The Altamira looks sweet, but I don't think the difference is only 500. its more than that.
the MSRP: $2979 vs the CROSS 1.1 at $2049.
Did you manage to find a good deal ?


----------



## alias33

I've been looking at used bikes lately and this trek cronus has caught my eye, granted its not a disc model but its a sub 16 lb. build and a quality oclv carbon frame. 
Plus I just think the cronus is a sexier bike, hmmm.
View attachment 272972


----------



## alias33

LAW.S.T said:


> The Altamira looks sweet, but I don't think the difference is only 500. its more than that.
> the MSRP: $2979 vs the CROSS 1.1 at $2049.
> Did you manage to find a good deal ?



its a shop sponsorship discount, I still have to pay out of my own pocket, just a little less with the discount.


----------



## Warpdatframe

Just some advice for the fujis about the wheels, THEY SUCK! Oval wheels are absolute garbage. They are crazy heavy, terrible durability, and make your bike feel like it's from walmart.


----------



## TheRealKTrain

Warpdatframe said:


> Just some advice for the fujis about the wheels, THEY SUCK! Oval wheels are absolute garbage. They are crazy heavy, terrible durability, and make your bike feel like it's from walmart.
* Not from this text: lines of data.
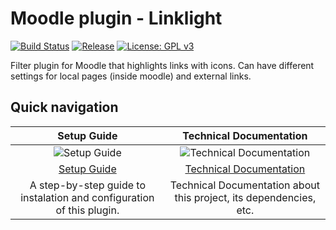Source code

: # Moodle plugin - Linklight
[![Build Status](https://travis-ci.org/cvut-czm/moodle-filter_linklight.svg?branch=master)](https://travis-ci.org/cvut-czm/moodle-filter_linklight)
[![Release](https://img.shields.io/github/release/cvut-czm/moodle-filter_linklight/all.svg)](https://github.com/cvut-czm/moodle-filter_linklight/releases)
[![License: GPL v3](https://img.shields.io/badge/License-GPL%20v3-blue.svg)](https://www.gnu.org/licenses/gpl-3.0)

Filter plugin for Moodle that highlights links with icons. Can have different settings for local pages (inside moodle) and external links.

## Quick navigation
| Setup Guide | Technical Documentation |
| :---------: | :---------------------: |
| ![Setup Guide](https://raw.githubusercontent.com/wiki/cvut-czm/moodle-local_personalsandbox/images/wrench.png) | ![Technical Documentation](https://raw.githubusercontent.com/wiki/cvut-czm/moodle-local_personalsandbox/images/books.png) |
| [Setup Guide](https://github.com/cvut-czm/moodle-filter_linklight/wiki/SetupGuide) | [Technical Documentation](https://github.com/cvut-czm/moodle-filter_linklight/wiki/TechnicalDocumentation) |
| A step-by-step guide to instalation and configuration of this plugin. | Technical Documentation about this project, its dependencies, etc. |
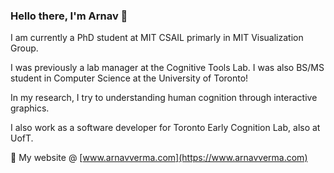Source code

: ### Hello there, I'm Arnav 👋

I am currently a PhD student at MIT CSAIL primarly in MIT Visualization Group. 

I was previously a lab manager at the Cognitive Tools Lab. I was also BS/MS student in Computer Science at the University of Toronto!

In my research, I try to understanding human cognition through interactive graphics.

I also work as a software developer for Toronto Early Cognition Lab, also at UofT.

🤖 My website @ [www.arnavverma.com](https://www.arnavverma.com)

<!--
**vermaarn/vermaarn** is a ✨ _special_ ✨ repository because its `README.md` (this file) appears on your GitHub profile.

Here are some ideas to get you started:

- 🔭 I’m currently working on ...
- 🌱 I’m currently learning ...
- 👯 I’m looking to collaborate on ...
- 🤔 I’m looking for help with ...
- 💬 Ask me about ...
- 📫 How to reach me: ...
- 😄 Pronouns: ...
- ⚡ Fun fact: ...
-->
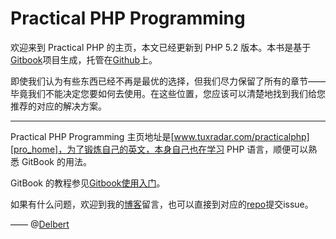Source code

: # Practical PHP Programming

欢迎来到 Practical PHP 的主页，本文已经更新到 PHP 5.2 版本。本书是基于[Gitbook][gitbook]项目生成，托管在[Github][github]上。

即使我们认为有些东西已经不再是最优的选择，但我们尽力保留了所有的章节——毕竟我们不能决定您要如何去使用。在这些位置，您应该可以清楚地找到我们给您推荐的对应的解决方案。

<hr>

Practical PHP Programming 主页地址是[www.tuxradar.com/practicalphp][pro_home]，为了锻炼自己的英文，本身自己也在学习 PHP 语言，顺便可以熟悉 GitBook 的用法。

GitBook 的教程参见[Gitbook使用入门][gitbook-tur]。

如果有什么问题，欢迎到我的[博客][blog]留言，也可以直接到对应的[repo](https://github.com/cnDelbert/PracticalPHP)提交issue。

—— @[Delbert](http://delbert.me)


[pro_home]: http://www.tuxradar.com/practicalphp
[gitbook]: http://gitbook.io
[gitbook-tur]: http://wanqingwong.com/gitbook-zh
[blog]: http://delbert.me
[github]: https://github.com
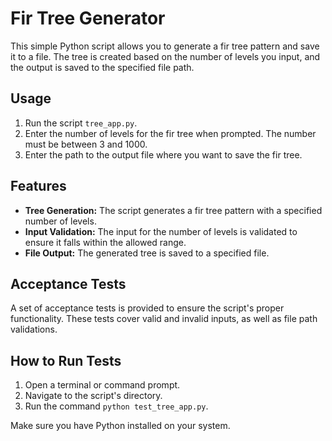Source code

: # Fir Tree Generator

This simple Python script allows you to generate a fir tree pattern and save it to a file. The tree is created based on the number of levels you input, and the output is saved to the specified file path.

## Usage

1. Run the script `tree_app.py`.
2. Enter the number of levels for the fir tree when prompted. The number must be between 3 and 1000.
3. Enter the path to the output file where you want to save the fir tree.

## Features

- **Tree Generation:** The script generates a fir tree pattern with a specified number of levels.
- **Input Validation:** The input for the number of levels is validated to ensure it falls within the allowed range.
- **File Output:** The generated tree is saved to a specified file.

## Acceptance Tests

A set of acceptance tests is provided to ensure the script's proper functionality. These tests cover valid and invalid inputs, as well as file path validations.

## How to Run Tests

1. Open a terminal or command prompt.
2. Navigate to the script's directory.
3. Run the command `python test_tree_app.py`.

Make sure you have Python installed on your system.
Funny coming from a dude by the name "Warp dat Frame"

Everything you mentioned is opinion based. What wheels were you using, and what did they weigh? How did you determine the durability? Where did you buy your Fuji/Oval wheels?


----------



## LAW.S.T

alias33 said:


> its a shop sponsorship discount, I still have to pay out of my own pocket, just a little less with the discount.


very tempting.....


----------



## jrm

Ive used packing tape on the downtube of my alum bike to keep the paint from chipping. It works...


----------



## adam_mac84

TheRealKTrain said:


> Funny coming from a dude by the name "Warp dat Frame"
> 
> Everything you mentioned is opinion based. What wheels were you using, and what did they weigh? How did you determine the durability? Where did you buy your Fuji/Oval wheels?


the oval '524' wheel is not great.. especially for gravel riding. I have toasted 2 hubs, and my wife 1. Make sure you check the 'locknuts' on the axle frequently, i have had 2x them back themself off somehow, one time lost the pawls on the freehub, stranding me out on a gravel road in the dark, caught the other one.

I may actually try out some oval 535's. they are the wider version. I get them pretty cheap so i can live with the issues, but don't expect too much


----------



## LAW.S.T

Local Hero said:


> I wouldn't hesitate to ride aluminum. The comfort of the frame isn't all that important when you're riding 32mm tires at 85psi.
> 
> That said, I would probably buy a carbon bike, all things being equal. It sounds like you want the carbon bike. So just wait a few pay periods and pay the extra money
> 
> 
> 
> While both your bikes have Force w/ discs, Fuji also has an affordable ($1999) Ultegra bike w/cantis on bikesdirect. If you're concerned at all about weight, rest assured that a canti bike will save about a pound over a disc bike.
> 
> 
> 
> 
> 
> 
> 
> 
> 
> 
> Cross Bikes - Cyclocross - Fuji Altamira CX 2.0 Cross Bikes


I have always been curious as to how they got these special deals.
This looks like a nice deal too with a pretty "fiery" colour


----------



## Kingofthelizard

I am debating the same bikes. Do you happen to know the weight of both bikes.


----------



## LAW.S.T

jrm said:


> Ive used packing tape on the downtube of my alum bike to keep the paint from chipping. It works...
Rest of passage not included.